273, I), necessário à concessão da tutela de urgência liminar, tal pressuposto
dispensa maiores comentários, uma vez que: a) além de ser fato notório que os
acidentes, inclusive fatais, derivados de choques em vias públicas, estão a se
repetir de forma assustadora na região metropolitana do Recife, e os fatos
notórios independem de prova, ex vi legis, do CPC, art. 334, I; além disso a
falta de segurança na rede transmissão de energia elétrica põe em risco a saúde
3. pública, em especial a vida e a segurança dos consumidores, consoante restou
sobejamente demonstrado nos autos, pelo que tenho que o perigo de dano
irreparável ou de difícil reparação está presente.
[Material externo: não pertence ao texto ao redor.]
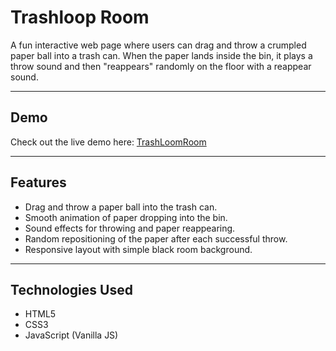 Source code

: # Trashloop Room

A fun interactive web page where users can drag and throw a crumpled paper ball into a trash can. When the paper lands inside the bin, it plays a throw sound and then "reappears" randomly on the floor with a reappear sound.

---

## Demo

Check out the live demo here: [TrashLoomRoom](https://pallavikandikanti846.github.io/Trash-Loom/)


---

## Features

- Drag and throw a paper ball into the trash can.
- Smooth animation of paper dropping into the bin.
- Sound effects for throwing and paper reappearing.
- Random repositioning of the paper after each successful throw.
- Responsive layout with simple black room background.

---

## Technologies Used

- HTML5
- CSS3
- JavaScript (Vanilla JS)


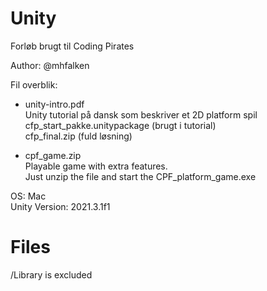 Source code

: # Unity
Forløb brugt til Coding Pirates

Author: @mhfalken

Fil overblik:

* unity-intro.pdf  
Unity tutorial på dansk som beskriver et 2D platform spil  
cfp_start_pakke.unitypackage (brugt i tutorial)  
cfp_final.zip (fuld løsning)

* cpf_game.zip  
Playable game with extra features.   
Just unzip the file and start the CPF_platform_game.exe

OS: Mac   
Unity Version: 2021.3.1f1

# Files
/Library is excluded
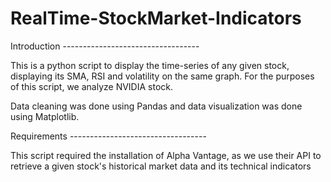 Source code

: # RealTime-StockMarket-Indicators

Introduction ----------------------------------

This is a python script to display the time-series of any given stock, displaying its SMA, RSI and volatility on the same graph. For the purposes of this script, we analyze NVIDIA stock. 

Data cleaning was done using Pandas and data visualization was done using Matplotlib.

Requirements ----------------------------------

This script required the installation of Alpha Vantage, as we use their API to retrieve a given stock's historical market data and its technical indicators
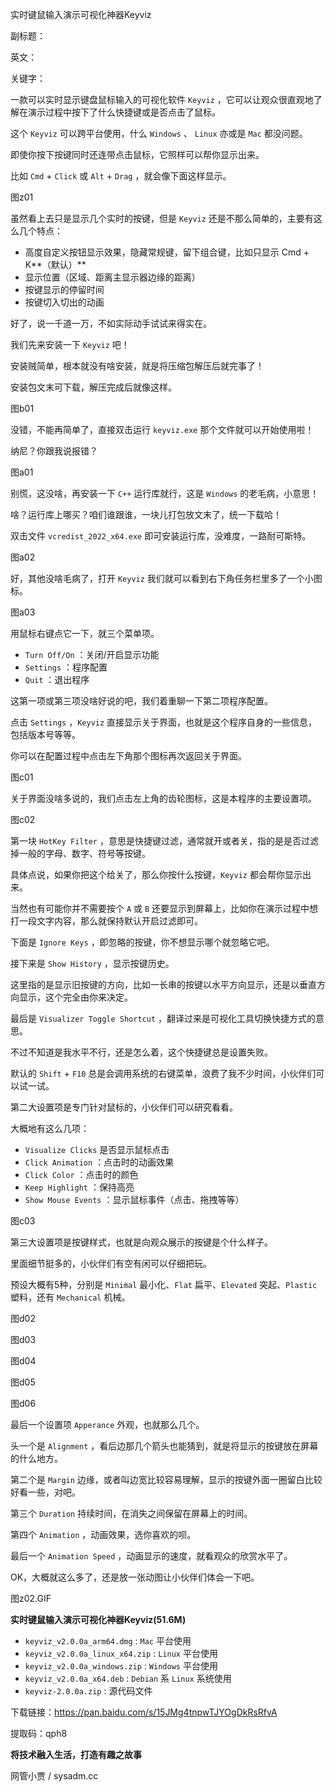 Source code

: 实时键鼠输入演示可视化神器Keyviz

副标题：

英文：

关键字：







一款可以实时显示键盘鼠标输入的可视化软件 `Keyviz` ，它可以让观众很直观地了解在演示过程中按下了什么快捷键或是否点击了鼠标。

这个 `Keyviz` 可以跨平台使用，什么 `Windows` 、 `Linux` 亦或是 `Mac` 都没问题。

即使你按下按键同时还连带点击鼠标，它照样可以帮你显示出来。

比如 `Cmd` + `Click` 或 `Alt` + `Drag` ，就会像下面这样显示。

图z01



虽然看上去只是显示几个实时的按键，但是 `Keyviz` 还是不那么简单的，主要有这么几个特点：

* 高度自定义按钮显示效果，隐藏常规键，留下组合键，比如只显示 Cmd + K**（默认）**
* 显示位置（区域、距离主显示器边缘的距离）
* 按键显示的停留时间
* 按键切入切出的动画



好了，说一千道一万，不如实际动手试试来得实在。

我们先来安装一下 `Keyviz` 吧！

安装贼简单，根本就没有啥安装，就是将压缩包解压后就完事了！

安装包文末可下载，解压完成后就像这样。

图b01



没错，不能再简单了，直接双击运行 `keyviz.exe` 那个文件就可以开始使用啦！

纳尼？你跟我说报错？

图a01



别慌，这没啥，再安装一下 `C++` 运行库就行，这是 `Windows` 的老毛病，小意思！

啥？运行库上哪买？咱们谁跟谁，一块儿打包放文末了，统一下载哈！

双击文件 `vcredist_2022_x64.exe` 即可安装运行库，没难度，一路耐可斯特。

图a02



好，其他没啥毛病了，打开 `Keyviz` 我们就可以看到右下角任务栏里多了一个小图标。

图a03



用鼠标右键点它一下，就三个菜单项。

* `Turn Off/On` ：关闭/开启显示功能
* `Settings` ：程序配置
* `Quit` ：退出程序



这第一项或第三项没啥好说的吧，我们着重聊一下第二项程序配置。

点击 `Settings` ，`Keyviz` 直接显示关于界面，也就是这个程序自身的一些信息，包括版本号等等。

你可以在配置过程中点击左下角那个图标再次返回关于界面。

图c01



关于界面没啥多说的，我们点击左上角的齿轮图标，这是本程序的主要设置项。

图c02



第一块 `HotKey Filter` ，意思是快捷键过滤，通常就开或者关，指的是是否过滤掉一般的字母、数字、符号等按键。

具体点说，如果你把这个给关了，那么你按什么按键，`Keyviz` 都会帮你显示出来。

当然也有可能你并不需要按个 `A` 或 `B` 还要显示到屏幕上，比如你在演示过程中想打一段文字内容，那么就保持默认开启过滤即可。



下面是 `Ignore Keys` ，即忽略的按键，你不想显示哪个就忽略它吧。



接下来是 `Show History` ，显示按键历史。

这里指的是显示旧按键的方向，比如一长串的按键以水平方向显示，还是以垂直方向显示，这个完全由你来决定。



最后是 `Visualizer Toggle Shortcut` ，翻译过来是可视化工具切换快捷方式的意思。

不过不知道是我水平不行，还是怎么着，这个快捷键总是设置失败。

默认的 `Shift` + `F10` 总是会调用系统的右键菜单，浪费了我不少时间，小伙伴们可以试一试。



第二大设置项是专门针对鼠标的，小伙伴们可以研究看看。

大概地有这么几项：

* `Visualize Clicks` 是否显示鼠标点击
* `Click Animation` ：点击时的动画效果
* `Click Color` ：点击时的颜色
* `Keep Highlight` ：保持高亮
* `Show Mouse Events` ：显示鼠标事件（点击、拖拽等等）

图c03



第三大设置项是按键样式，也就是向观众展示的按键是个什么样子。

里面细节挺多的，小伙伴们有空有闲可以仔细把玩。

预设大概有5种，分别是 `Minimal` 最小化、`Flat` 扁平、`Elevated` 突起、`Plastic` 塑料，还有 `Mechanical` 机械。

图d02

图d03

图d04

图d05

图d06



最后一个设置项 `Apperance` 外观，也就那么几个。

头一个是 `Alignment` ，看后边那几个箭头也能猜到，就是将显示的按键放在屏幕的什么地方。

第二个是 `Margin` 边缘，或者叫边宽比较容易理解，显示的按键外面一圈留白比较好看一些，对吧。

第三个 `Duration` 持续时间，在消失之间保留在屏幕上的时间。

第四个 `Animation` ，动画效果，选你喜欢的呗。

最后一个 `Animation Speed` ，动画显示的速度，就看观众的欣赏水平了。



OK，大概就这么多了，还是放一张动图让小伙伴们体会一下吧。

图z02.GIF



**实时键鼠输入演示可视化神器Keyviz(51.6M)**

* `keyviz_v2.0.0a_arm64.dmg` : `Mac` 平台使用
* `keyviz_v2.0.0a_linux_x64.zip` : `Linux` 平台使用
* `keyviz_v2.0.0a_windows.zip` : `Windows` 平台使用
* `keyviz_v2.0.0a_x64.deb` : `Debian` 系 `Linux` 系统使用
* `keyviz-2.0.0a.zip` : 源代码文件



下载链接：https://pan.baidu.com/s/15JMg4tnpwTJYOgDkRsRfvA

提取码：qph8







**将技术融入生活，打造有趣之故事**

网管小贾 / sysadm.cc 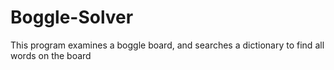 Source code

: # Boggle-Solver
This program examines a boggle board, and searches a dictionary to find all words on the board
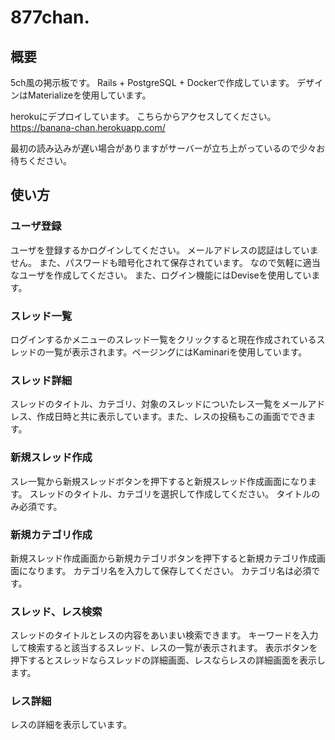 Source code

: # 877chan.

## 概要
5ch風の掲示板です。
Rails + PostgreSQL + Dockerで作成しています。
デザインはMaterializeを使用しています。

herokuにデプロイしています。
こちらからアクセスしてください。
https://banana-chan.herokuapp.com/

最初の読み込みが遅い場合がありますがサーバーが立ち上がっているので少々お待ちください。

## 使い方

### ユーザ登録
ユーザを登録するかログインしてください。
メールアドレスの認証はしていません。
また、パスワードも暗号化されて保存されています。
なので気軽に適当なユーザを作成してください。
また、ログイン機能にはDeviseを使用しています。

### スレッド一覧
ログインするかメニューのスレッド一覧をクリックすると現在作成されているスレッドの一覧が表示されます。ページングにはKaminariを使用しています。

### スレッド詳細
スレッドのタイトル、カテゴリ、対象のスレッドについたレス一覧をメールアドレス、作成日時と共に表示しています。また、レスの投稿もこの画面でできます。

### 新規スレッド作成
スレ一覧から新規スレッドボタンを押下すると新規スレッド作成画面になります。
スレッドのタイトル、カテゴリを選択して作成してください。
タイトルのみ必須です。

### 新規カテゴリ作成
新規スレッド作成画面から新規カテゴリボタンを押下すると新規カテゴリ作成画面になります。
カテゴリ名を入力して保存してください。
カテゴリ名は必須です。

### スレッド、レス検索
スレッドのタイトルとレスの内容をあいまい検索できます。
キーワードを入力して検索すると該当するスレッド、レスの一覧が表示されます。
表示ボタンを押下するとスレッドならスレッドの詳細画面、レスならレスの詳細画面を表示します。

### レス詳細
レスの詳細を表示しています。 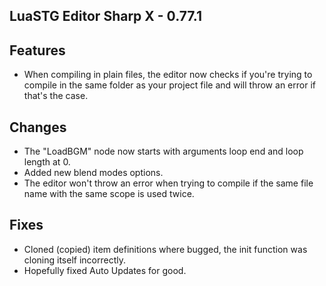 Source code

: ﻿## LuaSTG Editor Sharp X - 0.77.1
## Features

* When compiling in plain files, the editor now checks if you're trying to compile in the same folder as your project file and will throw an error if that's the case.

## Changes

* The "LoadBGM" node now starts with arguments loop end and loop length at 0.
* Added new blend modes options.
* The editor won't throw an error when trying to compile if the same file name with the same scope is used twice.

## Fixes

* Cloned (copied) item definitions where bugged, the init function was cloning itself incorrectly.
* Hopefully fixed Auto Updates for good.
Noutra ponta, percebe-se que inexiste perigo de reversão da demora em desfavor
da parte ré, com o deferimento da antecipação eficacial dos efeitos da tutela
pretendida.
Assim, mesmo que agindo em sede sumária de cognição, considero que não há perigo
de impossibilidade de reversão da medida e que, também, se impõe a superação a
do contraditório prévio. Nessa senda, bem preleciona Roy Reis Friede, que:
"A Medida Liminar pode ser conceituada como o provimento administrativo
cautelar, fundado no poder discricionário do Juiz, admitido sempre que se
destaquem relevantes e urgentes os fundamentos do pedido, em mira da qual estará
um ato ou omissão capaz de baldar o pronunciamento judicial definitivo que
reconheça, a final, o direito do impetrante no Mandado de Segurança, do
requerente da Medida Cautelar (ação cautelar) ou do autor da Ação Popular e na
Ação Civil Pública." (Vide Aspectos Fundamentais das Medidas Liminares, 2a
edição, Forense, p. 49).
Portanto, em razão do notório não atendimento por parte da concessionária
demandada às normas de segurança determinadas pelas leis e atos administrativos
de regência da atividade em questão; considerando que tal postura foi observada
em Processo Administrativo regido pela ARPE, o qual culminou em penalidade
pecuniária por parte da agência reguladora local; considerando, também, o dever
de preservar a saúde e a segurança dos consumidores e evitar-lhes danos à saúde,
tenho por necessária a concessão da antecipação dos efeitos da tutela
jurisdicional pretendida.
Assim, passo a decidir:
Diante do exposto, e considerando presentes a verossimilhança da alegação e,
também, o perigo da demora na prestação da jurisdição, lastreado no poder geral
de cautela, o qual corrobora a impossibilidade de se prolongar a exposição da
população aos riscos decorrentes da deficiência na manutenção da rede de
transmissão de energia da demandada, com fulcro no CPC, arts. 273 c/c 461, e no
art. 12, da Lei 7.347 /85, DEFIRO a antecipação dos efeitos da tutela pleiteada
na inicial, para determinar que a demandada: a) apresente à Agência Reguladora
de Pernambuco, ARPE e a este Juízo, no prazo de 10 dias, plano de trabalho com
cronograma detalhado de todas as medidas a serem adotadas no atendimento à
legislação, devendo, inclusive, explicitar o prazo para implantação das medidas
respectivas, tudo em estrita observação à Legislação e atos administrativos em
vigor, pertinentes à matéria.
Intimem-se a demandada, via Oficial de Justiça, para cumprir o presente decisum
na forma acima disposta, sob pena de, após tal prazo, e não comprovado o
atendimento à ordem liminar, arcar com multa diária no valor de R$ 1.000.000,00
(um milhão de reais), na forma contida no § 5º, 461, do CPC c/c LACP, art. 12,
multa essa que reverterá ao Fundo mencionado no artigo 13 da Lei nº 7.347/1985.
4. No mesmo mandado, cite-se a ré para exercer, querendo, o direito de defesa
(artigo 297 do CPC), no prazo de 15 (quinze) dias, sob pena de revelia (art. 285
c/c 319 do CPC).
Determino, ex vi, do artigo 94, do CDC, a publicação de edital no órgão oficial,
a fim de que os interessados possam intervir no processo como litisconsortes.
CUMPRA-SE. Recife, 21 de outubro de 2013.